I’m currently working on a rewrite and part of the rewrite process involves writing a new synopsis. This forces me to check whether the way I present characters in the synopsis is actually how they appear on the page in the screenplay. Which is a humbling exercise, to say the least. One of the key ways to establish a character as quickly as possible in the mind of the reader, is to make sure that whatever the character does and says when they first appear, illustrates what makes them specific or intriguing and what might be troubling them. This first impression sets up expectations in the reader’s mind, and raises questions about how the story is going to proceed. It evokes curiosity. Put differently: If the introduction of a character doesn’t raise any questions or suggest any kind of drama, there might be something missing.

Unexceptional Action: The specific behaviour is descriptive
The action itself might be a generic action, such as putting on a shoe or sending an email, in which case the specific way the character performs the action is what illustrates who they are. Take for example the opening of Philomena (screenplay by Steve Coogan and Jeff Pope), where Philomena (played by Judi Dench) sits in an almost empty church looking at the Madonna and Child. Not particularly exceptional or telling as an action, although the image is a symbolic foreshadowing of the story of Philomena the mother, and her lost child. However, when the priest approaches and addresses Philomena, we instantly know from his words that they know each other and that the priest is concerned about her. We also learn from her evasive answers to his questions that she has a secret. Now the moment has become specific to her. We intuit that this is going to be a story about Philomena’s secret, and it clearly has some connection to the Catholic church.

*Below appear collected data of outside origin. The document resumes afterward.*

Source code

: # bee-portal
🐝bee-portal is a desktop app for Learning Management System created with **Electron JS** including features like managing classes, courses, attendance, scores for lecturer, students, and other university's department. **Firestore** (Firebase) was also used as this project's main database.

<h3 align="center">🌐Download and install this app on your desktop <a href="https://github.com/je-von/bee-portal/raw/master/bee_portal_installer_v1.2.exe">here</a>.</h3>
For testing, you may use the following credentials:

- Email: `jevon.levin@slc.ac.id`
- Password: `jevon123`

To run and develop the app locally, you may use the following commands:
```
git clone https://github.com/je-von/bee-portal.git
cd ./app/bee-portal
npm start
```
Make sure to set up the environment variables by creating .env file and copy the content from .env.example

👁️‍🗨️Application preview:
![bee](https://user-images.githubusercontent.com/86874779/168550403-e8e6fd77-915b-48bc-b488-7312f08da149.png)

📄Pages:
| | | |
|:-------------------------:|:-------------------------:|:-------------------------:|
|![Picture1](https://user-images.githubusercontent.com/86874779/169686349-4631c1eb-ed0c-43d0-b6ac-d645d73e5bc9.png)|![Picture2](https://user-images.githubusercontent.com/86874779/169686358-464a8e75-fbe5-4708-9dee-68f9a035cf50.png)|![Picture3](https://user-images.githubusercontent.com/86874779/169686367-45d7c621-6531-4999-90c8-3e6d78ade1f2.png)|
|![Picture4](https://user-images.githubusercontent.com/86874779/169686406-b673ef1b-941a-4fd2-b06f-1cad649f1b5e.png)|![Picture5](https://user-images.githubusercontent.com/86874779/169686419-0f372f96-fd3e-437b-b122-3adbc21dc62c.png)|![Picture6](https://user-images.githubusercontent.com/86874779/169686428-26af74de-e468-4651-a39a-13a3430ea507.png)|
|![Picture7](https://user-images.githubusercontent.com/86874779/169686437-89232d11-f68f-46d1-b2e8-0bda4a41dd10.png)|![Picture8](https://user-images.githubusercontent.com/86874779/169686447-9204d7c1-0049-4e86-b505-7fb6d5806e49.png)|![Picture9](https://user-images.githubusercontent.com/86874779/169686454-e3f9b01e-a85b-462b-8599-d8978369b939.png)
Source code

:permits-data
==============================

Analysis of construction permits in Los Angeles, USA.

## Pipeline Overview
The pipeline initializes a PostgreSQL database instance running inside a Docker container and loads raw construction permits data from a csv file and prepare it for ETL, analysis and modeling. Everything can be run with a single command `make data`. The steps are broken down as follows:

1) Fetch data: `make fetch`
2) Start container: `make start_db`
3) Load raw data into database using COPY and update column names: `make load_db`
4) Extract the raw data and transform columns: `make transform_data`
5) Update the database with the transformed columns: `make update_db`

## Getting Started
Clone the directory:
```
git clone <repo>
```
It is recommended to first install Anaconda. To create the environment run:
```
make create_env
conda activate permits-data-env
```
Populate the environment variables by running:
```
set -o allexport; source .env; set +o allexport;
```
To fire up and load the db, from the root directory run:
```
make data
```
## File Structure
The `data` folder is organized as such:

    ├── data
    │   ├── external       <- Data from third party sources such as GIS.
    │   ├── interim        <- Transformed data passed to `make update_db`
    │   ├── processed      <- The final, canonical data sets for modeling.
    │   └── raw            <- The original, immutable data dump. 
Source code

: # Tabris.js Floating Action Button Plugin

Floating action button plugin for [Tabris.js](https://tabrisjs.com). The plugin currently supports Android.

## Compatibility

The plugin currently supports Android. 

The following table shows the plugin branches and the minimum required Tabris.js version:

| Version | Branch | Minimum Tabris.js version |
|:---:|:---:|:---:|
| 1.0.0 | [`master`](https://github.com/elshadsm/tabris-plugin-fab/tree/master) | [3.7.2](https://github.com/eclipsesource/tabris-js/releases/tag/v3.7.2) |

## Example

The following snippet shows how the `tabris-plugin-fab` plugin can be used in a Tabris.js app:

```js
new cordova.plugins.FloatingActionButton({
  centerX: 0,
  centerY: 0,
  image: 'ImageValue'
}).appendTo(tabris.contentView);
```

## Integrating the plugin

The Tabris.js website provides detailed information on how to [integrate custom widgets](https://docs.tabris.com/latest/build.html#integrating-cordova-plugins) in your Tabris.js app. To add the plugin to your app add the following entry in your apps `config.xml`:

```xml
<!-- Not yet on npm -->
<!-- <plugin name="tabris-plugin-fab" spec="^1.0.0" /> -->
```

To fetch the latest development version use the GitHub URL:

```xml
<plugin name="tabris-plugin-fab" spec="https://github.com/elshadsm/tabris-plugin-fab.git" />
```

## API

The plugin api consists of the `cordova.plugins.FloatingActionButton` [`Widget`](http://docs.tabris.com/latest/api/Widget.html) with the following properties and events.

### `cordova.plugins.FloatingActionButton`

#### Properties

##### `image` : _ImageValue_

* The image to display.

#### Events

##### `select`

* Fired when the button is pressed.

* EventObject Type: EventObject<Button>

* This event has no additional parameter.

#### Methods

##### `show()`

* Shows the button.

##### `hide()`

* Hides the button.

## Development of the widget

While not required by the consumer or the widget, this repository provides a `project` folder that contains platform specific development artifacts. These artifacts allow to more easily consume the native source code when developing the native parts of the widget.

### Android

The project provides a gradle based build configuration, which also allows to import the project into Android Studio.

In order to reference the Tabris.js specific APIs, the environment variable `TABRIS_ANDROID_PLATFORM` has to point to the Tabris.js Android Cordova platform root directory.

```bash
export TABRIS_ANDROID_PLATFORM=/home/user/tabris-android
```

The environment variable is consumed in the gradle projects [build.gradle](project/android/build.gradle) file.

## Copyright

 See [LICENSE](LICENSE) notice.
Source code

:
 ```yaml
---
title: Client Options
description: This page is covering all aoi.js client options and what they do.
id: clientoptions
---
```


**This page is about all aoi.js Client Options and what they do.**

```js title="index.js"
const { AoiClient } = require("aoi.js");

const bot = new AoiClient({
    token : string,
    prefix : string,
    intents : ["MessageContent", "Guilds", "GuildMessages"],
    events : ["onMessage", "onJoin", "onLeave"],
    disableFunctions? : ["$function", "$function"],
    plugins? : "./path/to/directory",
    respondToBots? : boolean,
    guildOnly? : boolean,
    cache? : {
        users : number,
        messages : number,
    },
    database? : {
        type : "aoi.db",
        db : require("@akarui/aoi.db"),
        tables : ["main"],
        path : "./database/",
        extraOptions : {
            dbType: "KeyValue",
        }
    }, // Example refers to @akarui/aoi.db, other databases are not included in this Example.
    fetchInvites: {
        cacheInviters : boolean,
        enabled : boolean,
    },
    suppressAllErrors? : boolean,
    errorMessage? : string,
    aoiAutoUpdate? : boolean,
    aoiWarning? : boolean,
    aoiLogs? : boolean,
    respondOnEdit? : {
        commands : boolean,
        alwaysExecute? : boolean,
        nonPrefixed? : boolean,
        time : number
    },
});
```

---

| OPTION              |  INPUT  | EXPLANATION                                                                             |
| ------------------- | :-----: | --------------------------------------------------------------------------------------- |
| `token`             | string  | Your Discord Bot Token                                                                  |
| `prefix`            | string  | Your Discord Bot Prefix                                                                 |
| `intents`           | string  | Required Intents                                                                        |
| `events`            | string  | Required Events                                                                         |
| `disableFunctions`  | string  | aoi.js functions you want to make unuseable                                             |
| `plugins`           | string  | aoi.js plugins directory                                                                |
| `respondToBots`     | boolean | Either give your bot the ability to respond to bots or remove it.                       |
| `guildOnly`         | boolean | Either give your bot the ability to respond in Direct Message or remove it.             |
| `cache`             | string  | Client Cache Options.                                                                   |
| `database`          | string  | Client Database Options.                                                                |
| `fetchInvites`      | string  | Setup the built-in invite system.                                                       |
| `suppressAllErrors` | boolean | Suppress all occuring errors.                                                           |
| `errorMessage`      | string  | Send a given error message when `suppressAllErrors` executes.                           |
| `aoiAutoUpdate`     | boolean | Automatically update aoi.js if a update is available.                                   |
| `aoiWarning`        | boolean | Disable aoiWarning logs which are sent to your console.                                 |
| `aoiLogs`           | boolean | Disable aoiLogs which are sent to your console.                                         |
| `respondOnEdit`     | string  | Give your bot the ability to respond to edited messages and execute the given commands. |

Exceptional Action: The activity itself is descriptive
Alternatively, the action might be something extraordinary, such as someone catching a fish with their feet or stitching up a gaping wound on an injured lioness. In that case, the action itself tells us something about the character. An example of this might be the character of Eric Lomax (played by Colin Firth) in The Railway Man (screenplay by Frank Cottrell Boyce and Andy Paterson), who is introduced during the opening credits as very ordinary looking man lying on his back on the floor of a study reciting a children’s rhyme to himself as a kind of mantra. Not something we all do every day, and suggesting that this ordinary man has something very extraordinary on his mind. When we next meet him he is hurriedly changing trains and telling us in a voice-over about minute details of a railway timetable. Another clue that we are about to embark on a journey with a man with a strange obsession.

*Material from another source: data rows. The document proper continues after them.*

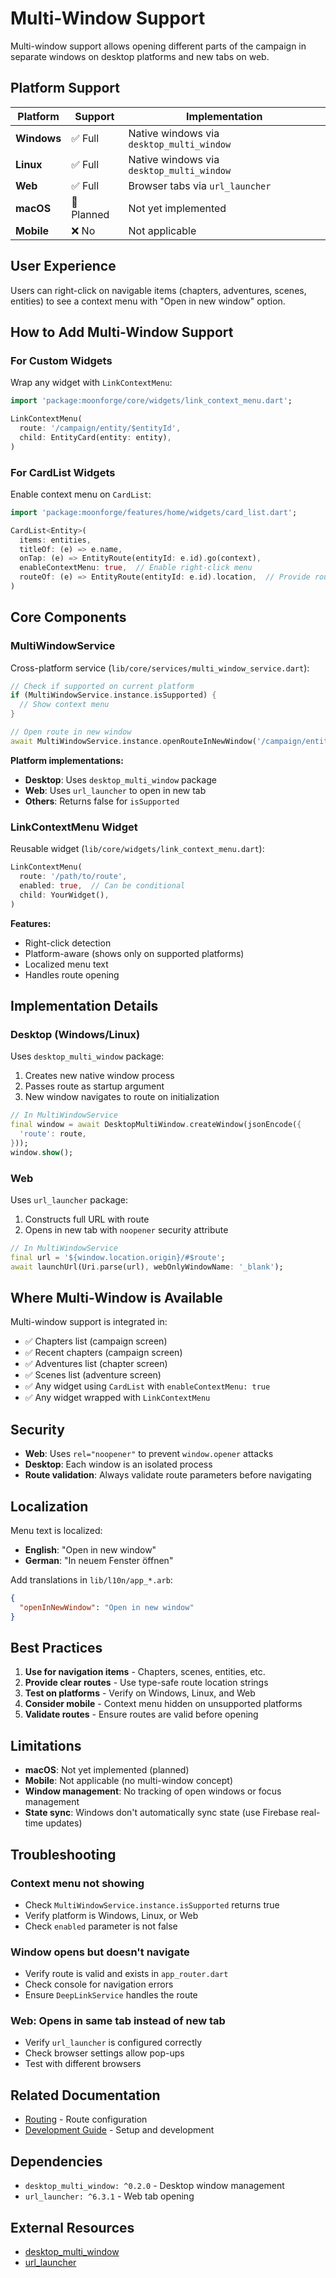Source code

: # Multi-Window Support

Multi-window support allows opening different parts of the campaign in separate windows on desktop platforms and new tabs on web.

## Platform Support

| Platform | Support | Implementation |
|----------|---------|----------------|
| **Windows** | ✅ Full | Native windows via `desktop_multi_window` |
| **Linux** | ✅ Full | Native windows via `desktop_multi_window` |
| **Web** | ✅ Full | Browser tabs via `url_launcher` |
| **macOS** | 🚧 Planned | Not yet implemented |
| **Mobile** | ❌ No | Not applicable |

## User Experience

Users can right-click on navigable items (chapters, adventures, scenes, entities) to see a context menu with "Open in new window" option.

## How to Add Multi-Window Support

### For Custom Widgets

Wrap any widget with `LinkContextMenu`:

```dart
import 'package:moonforge/core/widgets/link_context_menu.dart';

LinkContextMenu(
  route: '/campaign/entity/$entityId',
  child: EntityCard(entity: entity),
)
```

### For CardList Widgets

Enable context menu on `CardList`:

```dart
import 'package:moonforge/features/home/widgets/card_list.dart';

CardList<Entity>(
  items: entities,
  titleOf: (e) => e.name,
  onTap: (e) => EntityRoute(entityId: e.id).go(context),
  enableContextMenu: true,  // Enable right-click menu
  routeOf: (e) => EntityRoute(entityId: e.id).location,  // Provide route
)
```

## Core Components

### MultiWindowService

Cross-platform service (`lib/core/services/multi_window_service.dart`):

```dart
// Check if supported on current platform
if (MultiWindowService.instance.isSupported) {
  // Show context menu
}

// Open route in new window
await MultiWindowService.instance.openRouteInNewWindow('/campaign/entity/123');
```

**Platform implementations:**
- **Desktop**: Uses `desktop_multi_window` package
- **Web**: Uses `url_launcher` to open in new tab
- **Others**: Returns false for `isSupported`

### LinkContextMenu Widget

Reusable widget (`lib/core/widgets/link_context_menu.dart`):

```dart
LinkContextMenu(
  route: '/path/to/route',
  enabled: true,  // Can be conditional
  child: YourWidget(),
)
```

**Features:**
- Right-click detection
- Platform-aware (shows only on supported platforms)
- Localized menu text
- Handles route opening

## Implementation Details

### Desktop (Windows/Linux)

Uses `desktop_multi_window` package:

1. Creates new native window process
2. Passes route as startup argument
3. New window navigates to route on initialization

```dart
// In MultiWindowService
final window = await DesktopMultiWindow.createWindow(jsonEncode({
  'route': route,
}));
window.show();
```

### Web

Uses `url_launcher` package:

1. Constructs full URL with route
2. Opens in new tab with `noopener` security attribute

```dart
// In MultiWindowService
final url = '${window.location.origin}/#$route';
await launchUrl(Uri.parse(url), webOnlyWindowName: '_blank');
```

## Where Multi-Window is Available

Multi-window support is integrated in:

- ✅ Chapters list (campaign screen)
- ✅ Recent chapters (campaign screen)
- ✅ Adventures list (chapter screen)
- ✅ Scenes list (adventure screen)
- ✅ Any widget using `CardList` with `enableContextMenu: true`
- ✅ Any widget wrapped with `LinkContextMenu`

## Security

- **Web**: Uses `rel="noopener"` to prevent `window.opener` attacks
- **Desktop**: Each window is an isolated process
- **Route validation**: Always validate route parameters before navigating

## Localization

Menu text is localized:

- **English**: "Open in new window"
- **German**: "In neuem Fenster öffnen"

Add translations in `lib/l10n/app_*.arb`:

```json
{
  "openInNewWindow": "Open in new window"
}
```

## Best Practices

1. **Use for navigation items** - Chapters, scenes, entities, etc.
2. **Provide clear routes** - Use type-safe route location strings
3. **Test on platforms** - Verify on Windows, Linux, and Web
4. **Consider mobile** - Context menu hidden on unsupported platforms
5. **Validate routes** - Ensure routes are valid before opening

## Limitations

- **macOS**: Not yet implemented (planned)
- **Mobile**: Not applicable (no multi-window concept)
- **Window management**: No tracking of open windows or focus management
- **State sync**: Windows don't automatically sync state (use Firebase real-time updates)

## Troubleshooting

### Context menu not showing

- Check `MultiWindowService.instance.isSupported` returns true
- Verify platform is Windows, Linux, or Web
- Check `enabled` parameter is not false

### Window opens but doesn't navigate

- Verify route is valid and exists in `app_router.dart`
- Check console for navigation errors
- Ensure `DeepLinkService` handles the route

### Web: Opens in same tab instead of new tab

- Verify `url_launcher` is configured correctly
- Check browser settings allow pop-ups
- Test with different browsers

## Related Documentation

- [Routing](../architecture/routing.md) - Route configuration
- [Development Guide](../getting-started.md) - Setup and development

## Dependencies

- `desktop_multi_window: ^0.2.0` - Desktop window management
- `url_launcher: ^6.3.1` - Web tab opening

## External Resources

- [desktop_multi_window](https://pub.dev/packages/desktop_multi_window)
- [url_launcher](https://pub.dev/packages/url_launcher)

Generic vs specific in the rewrite
...and then I realised 'holding a roller skate'
didn't describe what was troubling her.
I used to try as hard as possible to avoid rewriting. I just liked the feeling of finishing a first draft and then starting on my next masterpiece. Big mistake. In fact I’ve come to enjoy rewriting just as much as writing the first draft, because it’s in the rewrite that I really get to know the characters properly. The rewrite feels a lot more like craft, which I guess is an acquired taste (at least it was for me). In the rewrite I have more room to analyse and approach details from a more rational point of view. Whereas an initial draft is more of an intuitive attempt to express the general shape of a story. Once it’s out there on the page, though, I can begin to hone it.

Going back to page one and looking—with the benefit of hindsight—at how I initially introduced my characters might reveal that I’ve gotten to know a character better during the course of writing the screenplay, or that I got them right the first time round. Or that I actually still don’t know the character well enough. Maybe I thought I knew what the main dramatic conflict was for a particular character, but it turns out I need to articulate it more precisely.

So, simply asking myself whether I’ve opened with enough specific ‘character moments’ for a reader to get an adequate first impression of the character, reveals whether I know the character well enough myself.